You first need to get a token by calling the API with your secret_key and custom_id :

Curl Python
```bash curl \ -X POST \ -H "Content-Type: application/json" \ -d '{"secret_key": "YOUR_SECRET_KEY", "custom_id":"YOUR_CUSTOM_ID"}' \ http://YOUR_SERVER_URL/opencaptureformem/get_token ``` ```python import requests url = "http://YOUR_SERVER_URL/opencaptureformem/get_token" data = {"secret_key": "YOUR_SECRET_KEY", "custom_id": "YOUR_CUSTOM_ID"} headers = {"Content-Type": "application/json"} response = requests.post(url, json=data, headers=headers) print(response.json() if response.status_code == 200 else f"Erreur: {response.status_code} - {response.text}") ```

Then you'll get a token that you'll have to use in the next request.
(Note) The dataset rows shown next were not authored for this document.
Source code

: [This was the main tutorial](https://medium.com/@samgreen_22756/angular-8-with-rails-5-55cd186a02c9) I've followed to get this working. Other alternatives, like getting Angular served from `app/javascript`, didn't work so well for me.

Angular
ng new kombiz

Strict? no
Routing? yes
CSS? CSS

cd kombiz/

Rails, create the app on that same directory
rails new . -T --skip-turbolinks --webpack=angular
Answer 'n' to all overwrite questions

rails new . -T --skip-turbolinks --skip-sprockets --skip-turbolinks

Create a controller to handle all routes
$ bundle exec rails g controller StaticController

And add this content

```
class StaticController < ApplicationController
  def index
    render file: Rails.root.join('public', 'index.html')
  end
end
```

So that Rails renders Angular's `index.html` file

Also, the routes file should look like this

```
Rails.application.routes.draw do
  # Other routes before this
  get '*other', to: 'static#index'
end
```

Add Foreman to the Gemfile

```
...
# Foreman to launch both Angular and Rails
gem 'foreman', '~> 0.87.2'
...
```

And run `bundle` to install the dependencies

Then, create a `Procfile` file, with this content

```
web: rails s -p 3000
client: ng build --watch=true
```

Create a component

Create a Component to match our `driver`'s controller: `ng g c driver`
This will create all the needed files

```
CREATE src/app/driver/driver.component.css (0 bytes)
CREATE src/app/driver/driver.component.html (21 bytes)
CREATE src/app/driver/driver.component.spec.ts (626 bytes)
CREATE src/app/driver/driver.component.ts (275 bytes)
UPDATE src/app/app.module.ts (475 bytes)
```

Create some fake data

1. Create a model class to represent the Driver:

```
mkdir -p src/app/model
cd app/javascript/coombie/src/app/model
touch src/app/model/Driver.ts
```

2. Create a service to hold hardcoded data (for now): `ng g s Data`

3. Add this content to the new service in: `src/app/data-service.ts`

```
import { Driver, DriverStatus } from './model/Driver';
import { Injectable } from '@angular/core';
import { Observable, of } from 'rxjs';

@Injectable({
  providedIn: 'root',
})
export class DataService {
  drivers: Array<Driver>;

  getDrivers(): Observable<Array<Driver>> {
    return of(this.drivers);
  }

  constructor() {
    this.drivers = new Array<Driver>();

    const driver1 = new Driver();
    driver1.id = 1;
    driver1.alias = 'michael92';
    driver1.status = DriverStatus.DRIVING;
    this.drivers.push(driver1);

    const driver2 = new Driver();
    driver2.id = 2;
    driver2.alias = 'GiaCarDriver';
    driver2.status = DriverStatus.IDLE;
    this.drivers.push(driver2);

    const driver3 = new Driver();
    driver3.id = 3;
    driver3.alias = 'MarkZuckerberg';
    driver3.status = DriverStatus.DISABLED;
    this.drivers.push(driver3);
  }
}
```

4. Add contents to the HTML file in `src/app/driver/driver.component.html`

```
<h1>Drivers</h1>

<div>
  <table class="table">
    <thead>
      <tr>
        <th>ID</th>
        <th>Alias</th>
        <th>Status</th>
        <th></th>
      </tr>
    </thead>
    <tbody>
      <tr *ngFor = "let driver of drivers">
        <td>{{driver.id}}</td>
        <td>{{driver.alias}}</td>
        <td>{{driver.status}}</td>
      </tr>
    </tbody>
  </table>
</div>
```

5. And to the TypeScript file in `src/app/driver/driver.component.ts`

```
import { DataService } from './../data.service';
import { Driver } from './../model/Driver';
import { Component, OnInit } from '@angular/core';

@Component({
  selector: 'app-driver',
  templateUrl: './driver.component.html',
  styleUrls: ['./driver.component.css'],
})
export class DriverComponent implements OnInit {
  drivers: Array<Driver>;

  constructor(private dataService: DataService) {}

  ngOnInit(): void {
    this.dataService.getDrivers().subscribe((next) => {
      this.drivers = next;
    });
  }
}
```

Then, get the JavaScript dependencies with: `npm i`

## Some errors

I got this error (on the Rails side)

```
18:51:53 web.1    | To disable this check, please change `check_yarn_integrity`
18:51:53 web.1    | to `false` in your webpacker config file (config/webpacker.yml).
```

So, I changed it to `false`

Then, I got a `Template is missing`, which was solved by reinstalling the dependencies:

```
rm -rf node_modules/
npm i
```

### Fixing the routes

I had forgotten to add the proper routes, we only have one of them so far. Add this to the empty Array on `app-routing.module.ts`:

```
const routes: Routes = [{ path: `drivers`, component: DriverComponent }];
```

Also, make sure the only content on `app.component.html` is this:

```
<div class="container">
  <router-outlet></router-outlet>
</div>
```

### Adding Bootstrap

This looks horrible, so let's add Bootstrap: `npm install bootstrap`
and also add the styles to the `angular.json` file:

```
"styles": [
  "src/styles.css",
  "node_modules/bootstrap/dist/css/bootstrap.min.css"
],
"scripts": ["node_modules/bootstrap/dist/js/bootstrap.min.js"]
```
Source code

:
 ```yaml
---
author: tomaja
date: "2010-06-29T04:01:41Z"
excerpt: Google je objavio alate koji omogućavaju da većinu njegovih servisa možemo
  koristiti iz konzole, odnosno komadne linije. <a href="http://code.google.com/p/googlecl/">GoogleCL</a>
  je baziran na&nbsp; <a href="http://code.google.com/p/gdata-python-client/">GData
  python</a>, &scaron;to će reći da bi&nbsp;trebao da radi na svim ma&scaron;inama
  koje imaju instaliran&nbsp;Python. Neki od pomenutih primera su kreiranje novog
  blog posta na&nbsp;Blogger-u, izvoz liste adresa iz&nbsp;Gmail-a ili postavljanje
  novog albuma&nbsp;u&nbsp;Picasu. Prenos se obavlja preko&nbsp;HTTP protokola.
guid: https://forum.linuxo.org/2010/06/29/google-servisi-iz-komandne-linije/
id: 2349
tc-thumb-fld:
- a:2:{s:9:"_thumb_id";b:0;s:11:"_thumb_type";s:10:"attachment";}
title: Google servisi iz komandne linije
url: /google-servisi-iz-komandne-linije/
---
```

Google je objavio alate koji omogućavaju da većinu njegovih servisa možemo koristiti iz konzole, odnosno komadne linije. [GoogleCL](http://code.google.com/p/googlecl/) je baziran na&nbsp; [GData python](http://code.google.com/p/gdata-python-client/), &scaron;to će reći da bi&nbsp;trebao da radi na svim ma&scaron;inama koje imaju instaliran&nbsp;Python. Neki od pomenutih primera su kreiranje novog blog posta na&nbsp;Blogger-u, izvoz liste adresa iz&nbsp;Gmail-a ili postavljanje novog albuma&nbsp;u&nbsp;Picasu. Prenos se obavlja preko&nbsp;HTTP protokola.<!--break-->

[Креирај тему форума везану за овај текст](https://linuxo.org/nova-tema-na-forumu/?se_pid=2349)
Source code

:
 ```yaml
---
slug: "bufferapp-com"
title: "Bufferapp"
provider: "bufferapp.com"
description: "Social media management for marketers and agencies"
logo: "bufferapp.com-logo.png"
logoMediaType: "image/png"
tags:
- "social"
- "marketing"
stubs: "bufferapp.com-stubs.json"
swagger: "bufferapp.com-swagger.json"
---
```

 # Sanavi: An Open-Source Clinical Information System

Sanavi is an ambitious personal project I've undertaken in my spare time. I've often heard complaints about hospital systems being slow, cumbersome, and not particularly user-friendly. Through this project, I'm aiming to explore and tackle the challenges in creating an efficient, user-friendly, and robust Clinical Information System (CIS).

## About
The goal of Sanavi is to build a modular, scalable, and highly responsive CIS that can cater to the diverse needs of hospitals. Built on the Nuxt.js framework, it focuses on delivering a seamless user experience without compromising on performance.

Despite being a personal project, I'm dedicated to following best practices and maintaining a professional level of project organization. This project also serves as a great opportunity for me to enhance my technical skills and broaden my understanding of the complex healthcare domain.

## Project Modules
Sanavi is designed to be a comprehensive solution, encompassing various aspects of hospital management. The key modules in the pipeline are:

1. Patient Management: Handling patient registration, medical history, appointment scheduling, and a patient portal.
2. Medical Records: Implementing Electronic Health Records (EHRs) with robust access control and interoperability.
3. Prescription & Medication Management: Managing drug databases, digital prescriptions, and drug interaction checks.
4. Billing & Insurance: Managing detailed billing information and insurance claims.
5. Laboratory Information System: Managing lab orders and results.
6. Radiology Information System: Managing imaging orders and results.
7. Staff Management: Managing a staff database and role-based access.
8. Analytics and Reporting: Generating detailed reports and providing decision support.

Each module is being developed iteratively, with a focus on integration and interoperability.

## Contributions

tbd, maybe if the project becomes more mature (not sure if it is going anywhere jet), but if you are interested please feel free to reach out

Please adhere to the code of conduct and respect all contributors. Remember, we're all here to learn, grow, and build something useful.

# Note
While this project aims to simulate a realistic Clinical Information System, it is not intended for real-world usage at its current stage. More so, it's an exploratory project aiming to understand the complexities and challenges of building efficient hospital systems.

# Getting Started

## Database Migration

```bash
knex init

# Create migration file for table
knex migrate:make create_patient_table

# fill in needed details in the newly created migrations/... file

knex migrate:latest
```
Here are some possible responses :

Status Response
200 ```json { "token":"XXXXXXXX-XXXXXXXXX-XXXXXXXXX-XXXXXXXXX" } ```
400 ```json { "message":"Invalid secret key" } ```
500 Internal Server Error

Upload files

A request to the API to upload files will look like this :

Curl Python
```bash curl \ -X POST \ -H "Content-Type: application/json" \ -H "Authorization: Bearer GENERATED_TOKEN" \ -d '{ "files": [{"file_content": "BASE_64_FILE_CONTENT", "file_name": "FILE_NAME"}], "custom_id": "YOUR_CUSTOM_ID", "process_name": "YOUR_PROCESS_NAME" }' \ http://YOUR_SERVER_URL/opencaptureformem/upload ``` ```python import requests url = "http://YOUR_SERVER_URL/opencaptureformem/upload" data = { "files": [{"file_content": "BASE_64_FILE_CONTENT", "file_name": "FILE_NAME"}], "custom_id": "YOUR_CUSTOM_ID", "process_name": "YOUR_PROCESS_NAME" } headers = { "Authorization": "Bearer GENERATED_TOKEN", "Content-Type": "application/json" } response = requests.post(url, json=data, headers=headers) print(response.json() if response.status_code == 200 else f"Erreur: {response.status_code} - {response.text}") ```

Here are some possible responses :

Status Response
200 ```json { "message":"All files processed successfully" } ```
400 ```json { "message":"custom_id XXXX not found in custom.json" } ```
400 ```json { "message":"Each file must have a 'file_name' and 'file_content' key" } ```
500 Internal Server Error

Get process list

A request to the API to get the list of available processes will look like this :

Curl Python
```bash curl \ -X POST \ -H "Content-Type: application/json" \ -H "Authorization: Bearer GENERATED_TOKEN" \ -d '{ "custom_id": "YOUR_CUSTOM_ID" }' \ http://YOUR_SERVER_URL/opencaptureformem/get_process_list ``` ```python import requests url = "http://YOUR_SERVER_URL/opencaptureformem/get_process_list" data = { "custom_id": "YOUR_CUSTOM_ID" } headers = { "Authorization": "Bearer GENERATED_TOKEN", "Content-Type": "application/json" } response = requests.post(url, json=data, headers=headers) print(response.json() if response.status_code == 200 else f"Erreur: {response.status_code} - {response.text}") ```

Here are some possible responses :

Status Response
200 ```json { "processes":["incoming","reconciliation_default","reconciliation_found"] } ```
400 ```json { "message":"Invalid or expired token" } ```
500 Internal Server Error

LICENSE

Open-Capture for MEM Courrier is released under the GPL v3.